The owner of Lloyd’s Kahului Chevron, Yamamoto was up before the Maui County Liquor Control Adjudication Board on Mar. 1. The sole charge against him was one count of serving alcohol to an undercover minor in a sting operation that had taken place in June 2006.
To that he pled no contest. “My employee made a mistake,” he told the board. He told them that he tries to keep after his five cashiers the best he can, making sure they card anyone who looks under 21. But then he said something else: “I just got stung a few weeks ago, too.”
The board members looked at each other in shock. You’re telling us about how you’re trying to train your people, and they sold liquor to another undercover minor?

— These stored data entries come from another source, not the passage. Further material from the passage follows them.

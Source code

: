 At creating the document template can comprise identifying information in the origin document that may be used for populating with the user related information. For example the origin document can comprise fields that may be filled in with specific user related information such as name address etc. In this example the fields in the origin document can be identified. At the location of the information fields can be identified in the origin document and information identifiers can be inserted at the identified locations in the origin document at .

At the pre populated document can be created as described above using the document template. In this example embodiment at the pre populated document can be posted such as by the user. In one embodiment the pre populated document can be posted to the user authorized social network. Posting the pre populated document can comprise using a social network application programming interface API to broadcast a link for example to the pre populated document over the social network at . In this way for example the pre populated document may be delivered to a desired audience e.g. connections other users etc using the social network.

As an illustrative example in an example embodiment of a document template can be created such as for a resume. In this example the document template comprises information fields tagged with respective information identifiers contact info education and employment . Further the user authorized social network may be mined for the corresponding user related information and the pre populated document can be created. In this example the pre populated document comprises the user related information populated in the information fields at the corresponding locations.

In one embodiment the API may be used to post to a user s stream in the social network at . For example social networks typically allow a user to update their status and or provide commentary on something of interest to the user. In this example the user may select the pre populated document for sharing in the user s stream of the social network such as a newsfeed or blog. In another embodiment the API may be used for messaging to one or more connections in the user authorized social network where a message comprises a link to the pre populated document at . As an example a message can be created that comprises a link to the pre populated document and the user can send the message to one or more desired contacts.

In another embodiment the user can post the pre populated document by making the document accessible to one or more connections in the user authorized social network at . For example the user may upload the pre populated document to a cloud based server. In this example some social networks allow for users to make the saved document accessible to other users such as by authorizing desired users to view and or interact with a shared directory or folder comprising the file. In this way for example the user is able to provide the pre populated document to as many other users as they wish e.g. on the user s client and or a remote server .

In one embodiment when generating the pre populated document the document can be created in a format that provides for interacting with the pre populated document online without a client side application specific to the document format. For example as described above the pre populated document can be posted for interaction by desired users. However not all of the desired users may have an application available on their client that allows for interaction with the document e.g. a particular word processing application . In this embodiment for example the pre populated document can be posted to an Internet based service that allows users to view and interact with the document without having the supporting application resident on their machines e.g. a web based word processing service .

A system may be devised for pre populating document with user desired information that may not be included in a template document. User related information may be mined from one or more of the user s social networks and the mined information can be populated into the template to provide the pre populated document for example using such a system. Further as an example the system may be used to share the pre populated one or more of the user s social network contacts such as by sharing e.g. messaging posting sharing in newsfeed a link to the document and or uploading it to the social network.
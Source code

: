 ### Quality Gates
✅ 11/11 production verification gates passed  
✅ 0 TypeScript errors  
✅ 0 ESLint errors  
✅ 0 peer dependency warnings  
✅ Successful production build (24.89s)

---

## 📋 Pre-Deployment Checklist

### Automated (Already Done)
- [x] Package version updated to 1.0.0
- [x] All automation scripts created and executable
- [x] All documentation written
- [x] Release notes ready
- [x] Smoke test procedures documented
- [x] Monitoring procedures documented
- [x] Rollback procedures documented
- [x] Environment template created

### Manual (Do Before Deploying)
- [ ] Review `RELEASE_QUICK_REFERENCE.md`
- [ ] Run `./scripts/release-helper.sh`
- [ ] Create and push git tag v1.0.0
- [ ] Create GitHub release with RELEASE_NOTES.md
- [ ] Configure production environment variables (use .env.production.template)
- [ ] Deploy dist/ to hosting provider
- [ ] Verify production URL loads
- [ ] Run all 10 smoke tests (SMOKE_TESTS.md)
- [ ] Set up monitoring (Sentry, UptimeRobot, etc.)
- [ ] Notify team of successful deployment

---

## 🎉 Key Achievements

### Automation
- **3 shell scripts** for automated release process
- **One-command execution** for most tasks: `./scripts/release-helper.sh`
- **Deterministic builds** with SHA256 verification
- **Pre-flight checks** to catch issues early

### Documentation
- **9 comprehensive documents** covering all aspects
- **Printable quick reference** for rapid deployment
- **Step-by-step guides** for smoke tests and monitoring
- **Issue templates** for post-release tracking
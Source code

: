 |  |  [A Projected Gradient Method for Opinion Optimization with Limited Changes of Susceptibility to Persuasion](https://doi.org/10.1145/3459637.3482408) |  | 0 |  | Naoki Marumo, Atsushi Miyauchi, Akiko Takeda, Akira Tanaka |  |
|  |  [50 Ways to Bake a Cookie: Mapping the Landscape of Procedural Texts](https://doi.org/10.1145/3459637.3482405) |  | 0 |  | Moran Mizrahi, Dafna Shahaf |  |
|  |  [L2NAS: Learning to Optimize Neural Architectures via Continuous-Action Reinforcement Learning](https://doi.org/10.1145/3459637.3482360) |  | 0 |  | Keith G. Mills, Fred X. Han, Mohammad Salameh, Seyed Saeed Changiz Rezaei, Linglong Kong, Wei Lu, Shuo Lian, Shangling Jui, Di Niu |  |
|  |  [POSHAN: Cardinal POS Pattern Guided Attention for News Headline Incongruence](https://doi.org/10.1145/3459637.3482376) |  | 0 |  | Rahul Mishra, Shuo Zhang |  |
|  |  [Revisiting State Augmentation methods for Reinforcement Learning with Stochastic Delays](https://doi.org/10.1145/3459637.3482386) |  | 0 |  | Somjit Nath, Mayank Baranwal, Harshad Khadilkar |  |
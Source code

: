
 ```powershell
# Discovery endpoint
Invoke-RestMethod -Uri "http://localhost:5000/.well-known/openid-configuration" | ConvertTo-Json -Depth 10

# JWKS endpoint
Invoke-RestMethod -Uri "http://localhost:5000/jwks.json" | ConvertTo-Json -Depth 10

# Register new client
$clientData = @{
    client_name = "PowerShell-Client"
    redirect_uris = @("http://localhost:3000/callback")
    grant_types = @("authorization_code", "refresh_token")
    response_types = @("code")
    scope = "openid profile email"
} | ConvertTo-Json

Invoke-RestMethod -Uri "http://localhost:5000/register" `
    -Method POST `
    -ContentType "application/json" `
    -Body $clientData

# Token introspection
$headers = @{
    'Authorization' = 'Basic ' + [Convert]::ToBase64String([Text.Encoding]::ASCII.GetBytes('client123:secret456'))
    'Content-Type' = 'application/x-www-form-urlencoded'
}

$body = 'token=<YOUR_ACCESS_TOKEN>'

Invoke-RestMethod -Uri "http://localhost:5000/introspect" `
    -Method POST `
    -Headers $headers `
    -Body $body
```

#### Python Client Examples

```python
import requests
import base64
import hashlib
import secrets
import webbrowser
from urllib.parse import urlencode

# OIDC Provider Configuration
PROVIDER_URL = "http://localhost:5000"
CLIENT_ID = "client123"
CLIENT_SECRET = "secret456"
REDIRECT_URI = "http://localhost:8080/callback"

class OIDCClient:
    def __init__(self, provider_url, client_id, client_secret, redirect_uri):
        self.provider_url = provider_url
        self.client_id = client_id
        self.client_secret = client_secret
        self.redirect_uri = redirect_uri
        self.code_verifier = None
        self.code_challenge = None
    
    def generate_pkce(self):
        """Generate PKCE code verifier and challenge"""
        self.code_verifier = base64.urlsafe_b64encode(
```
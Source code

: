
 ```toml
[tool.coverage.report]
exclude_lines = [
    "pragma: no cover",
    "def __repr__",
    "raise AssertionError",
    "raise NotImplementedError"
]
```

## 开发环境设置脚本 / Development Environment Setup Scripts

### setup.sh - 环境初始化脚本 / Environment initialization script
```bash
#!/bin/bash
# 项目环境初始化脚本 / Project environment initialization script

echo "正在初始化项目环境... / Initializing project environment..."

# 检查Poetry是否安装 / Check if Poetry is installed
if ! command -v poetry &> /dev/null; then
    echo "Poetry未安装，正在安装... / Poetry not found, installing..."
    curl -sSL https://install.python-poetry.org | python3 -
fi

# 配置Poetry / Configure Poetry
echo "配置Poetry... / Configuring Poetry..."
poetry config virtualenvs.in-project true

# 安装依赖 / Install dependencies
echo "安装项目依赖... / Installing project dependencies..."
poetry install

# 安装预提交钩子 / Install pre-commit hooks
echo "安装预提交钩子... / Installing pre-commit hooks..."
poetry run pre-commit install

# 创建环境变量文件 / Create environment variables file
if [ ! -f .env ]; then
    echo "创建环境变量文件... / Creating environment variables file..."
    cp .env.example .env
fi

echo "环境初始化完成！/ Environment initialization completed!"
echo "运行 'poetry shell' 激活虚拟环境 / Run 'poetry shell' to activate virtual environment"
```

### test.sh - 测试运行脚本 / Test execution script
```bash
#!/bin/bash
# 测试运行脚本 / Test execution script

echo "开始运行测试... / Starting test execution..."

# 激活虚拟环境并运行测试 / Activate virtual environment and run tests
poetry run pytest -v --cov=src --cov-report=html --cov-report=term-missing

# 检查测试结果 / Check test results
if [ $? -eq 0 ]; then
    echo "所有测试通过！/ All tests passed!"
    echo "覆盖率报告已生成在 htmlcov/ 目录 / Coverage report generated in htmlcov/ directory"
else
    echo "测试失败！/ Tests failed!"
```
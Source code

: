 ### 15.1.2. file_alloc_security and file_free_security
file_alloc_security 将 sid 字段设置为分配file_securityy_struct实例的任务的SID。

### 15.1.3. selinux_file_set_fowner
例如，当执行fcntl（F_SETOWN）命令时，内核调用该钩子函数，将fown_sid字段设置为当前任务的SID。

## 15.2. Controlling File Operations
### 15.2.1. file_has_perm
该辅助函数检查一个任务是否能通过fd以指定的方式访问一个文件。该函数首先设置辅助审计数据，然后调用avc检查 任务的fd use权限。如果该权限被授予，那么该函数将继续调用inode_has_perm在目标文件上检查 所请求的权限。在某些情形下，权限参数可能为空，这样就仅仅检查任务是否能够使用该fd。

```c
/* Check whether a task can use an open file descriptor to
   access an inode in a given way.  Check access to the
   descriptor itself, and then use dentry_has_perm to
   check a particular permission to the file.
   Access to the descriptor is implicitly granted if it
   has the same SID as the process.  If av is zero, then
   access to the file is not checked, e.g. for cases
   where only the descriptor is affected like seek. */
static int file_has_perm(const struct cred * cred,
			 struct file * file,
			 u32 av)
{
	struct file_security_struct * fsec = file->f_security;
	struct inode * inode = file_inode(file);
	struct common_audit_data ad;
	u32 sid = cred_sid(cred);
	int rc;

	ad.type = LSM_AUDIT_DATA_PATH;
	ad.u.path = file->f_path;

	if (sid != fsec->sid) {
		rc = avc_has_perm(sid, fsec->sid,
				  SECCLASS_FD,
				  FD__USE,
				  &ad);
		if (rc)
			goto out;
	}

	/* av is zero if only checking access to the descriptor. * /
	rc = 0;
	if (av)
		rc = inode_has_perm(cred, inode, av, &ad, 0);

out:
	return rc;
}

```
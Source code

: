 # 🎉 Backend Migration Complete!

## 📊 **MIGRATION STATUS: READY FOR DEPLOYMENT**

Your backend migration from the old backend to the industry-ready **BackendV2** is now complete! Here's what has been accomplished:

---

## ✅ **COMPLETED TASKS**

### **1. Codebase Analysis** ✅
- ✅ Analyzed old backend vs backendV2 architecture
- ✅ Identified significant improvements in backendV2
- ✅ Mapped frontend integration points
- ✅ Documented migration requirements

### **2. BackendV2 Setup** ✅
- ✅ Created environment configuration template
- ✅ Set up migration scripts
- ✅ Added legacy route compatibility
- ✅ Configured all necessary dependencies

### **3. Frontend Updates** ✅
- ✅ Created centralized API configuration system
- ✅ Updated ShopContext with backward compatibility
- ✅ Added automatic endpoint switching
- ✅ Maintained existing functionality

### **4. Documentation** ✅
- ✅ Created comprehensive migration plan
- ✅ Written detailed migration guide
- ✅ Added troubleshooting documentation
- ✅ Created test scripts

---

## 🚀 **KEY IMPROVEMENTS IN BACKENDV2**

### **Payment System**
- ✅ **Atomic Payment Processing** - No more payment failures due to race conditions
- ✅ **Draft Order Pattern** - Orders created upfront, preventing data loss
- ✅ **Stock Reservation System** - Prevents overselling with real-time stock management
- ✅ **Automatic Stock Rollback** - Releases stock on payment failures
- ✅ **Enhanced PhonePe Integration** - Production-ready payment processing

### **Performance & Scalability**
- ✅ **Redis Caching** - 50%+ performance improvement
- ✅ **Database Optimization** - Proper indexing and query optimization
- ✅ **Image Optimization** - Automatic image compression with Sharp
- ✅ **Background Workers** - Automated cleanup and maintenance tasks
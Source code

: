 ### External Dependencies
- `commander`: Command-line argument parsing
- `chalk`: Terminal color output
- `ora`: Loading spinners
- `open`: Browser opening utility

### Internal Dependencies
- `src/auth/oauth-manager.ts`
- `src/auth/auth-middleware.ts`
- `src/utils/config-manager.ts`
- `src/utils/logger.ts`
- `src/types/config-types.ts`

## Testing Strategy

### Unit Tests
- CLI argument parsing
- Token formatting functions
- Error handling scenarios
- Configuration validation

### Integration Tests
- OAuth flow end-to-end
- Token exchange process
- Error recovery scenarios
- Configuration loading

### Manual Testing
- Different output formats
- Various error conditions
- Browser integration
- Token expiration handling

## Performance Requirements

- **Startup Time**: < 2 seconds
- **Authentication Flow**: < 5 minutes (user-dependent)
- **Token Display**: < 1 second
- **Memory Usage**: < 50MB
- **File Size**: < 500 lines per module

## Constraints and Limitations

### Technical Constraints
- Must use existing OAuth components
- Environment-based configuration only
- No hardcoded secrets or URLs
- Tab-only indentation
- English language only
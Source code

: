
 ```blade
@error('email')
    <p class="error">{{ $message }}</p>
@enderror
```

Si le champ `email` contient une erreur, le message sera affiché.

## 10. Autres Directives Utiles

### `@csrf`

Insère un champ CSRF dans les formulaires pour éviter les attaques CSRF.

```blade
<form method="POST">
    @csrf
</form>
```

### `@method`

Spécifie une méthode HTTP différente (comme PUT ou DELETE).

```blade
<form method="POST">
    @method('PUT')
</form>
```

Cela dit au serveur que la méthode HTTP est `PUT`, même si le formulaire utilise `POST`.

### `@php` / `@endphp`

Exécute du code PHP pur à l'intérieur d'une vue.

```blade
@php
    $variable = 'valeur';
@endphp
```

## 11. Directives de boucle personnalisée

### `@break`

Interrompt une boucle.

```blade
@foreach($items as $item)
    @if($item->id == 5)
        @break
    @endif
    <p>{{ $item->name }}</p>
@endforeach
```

“Oh no,” he said. “We passed. Don’t we get a reward?”
The rest of the board looked relieved. Then board member Donald Fujii turned to LC Director Franklyn Silva. “Doesn’t the department send out letters?” he asked.
“We used to,” Silva said. “But then we’d find that the very next week they’d get stung.”
Visibly embarrassed, Fujii than told Yamamoto something lame about how maybe he as the store owner could reward his employee for successfully evading a sting, but it was clear Fujii thought it a right good idea for the department to give out some kind of reward.
Silva compared the practice to a police officer waiting at a stop sign and then handed out special certificates to people who obeyed the law, but that’s not quite right—police officers don’t send secret squads into traffic asking drivers if they’d like to run stop signs.